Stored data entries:
_ _ _ _ _ _ _
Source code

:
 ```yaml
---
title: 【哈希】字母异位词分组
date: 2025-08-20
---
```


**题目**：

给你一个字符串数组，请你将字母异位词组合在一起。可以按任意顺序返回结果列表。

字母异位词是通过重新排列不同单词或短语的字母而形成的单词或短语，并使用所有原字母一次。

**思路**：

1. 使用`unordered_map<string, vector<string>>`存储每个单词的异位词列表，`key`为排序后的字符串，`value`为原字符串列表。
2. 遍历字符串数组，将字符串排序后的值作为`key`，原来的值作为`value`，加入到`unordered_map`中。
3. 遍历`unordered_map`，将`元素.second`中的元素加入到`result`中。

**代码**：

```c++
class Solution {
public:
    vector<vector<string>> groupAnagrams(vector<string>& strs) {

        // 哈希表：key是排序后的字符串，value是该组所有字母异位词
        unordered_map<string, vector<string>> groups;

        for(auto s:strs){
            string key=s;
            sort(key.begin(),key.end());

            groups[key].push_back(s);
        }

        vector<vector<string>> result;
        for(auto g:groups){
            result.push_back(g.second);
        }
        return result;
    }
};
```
_ _ _ _ _ _ _
-- YOUR GOAL --
Could you find each line in the entries that contains the string "result" and copy it?

-- RESPONSE TO THE TASK --
3. 遍历`unordered_map`，将`元素.second`中的元素加入到`result`中。
        vector<vector<string>> result;
            result.push_back(g.second);
        return result;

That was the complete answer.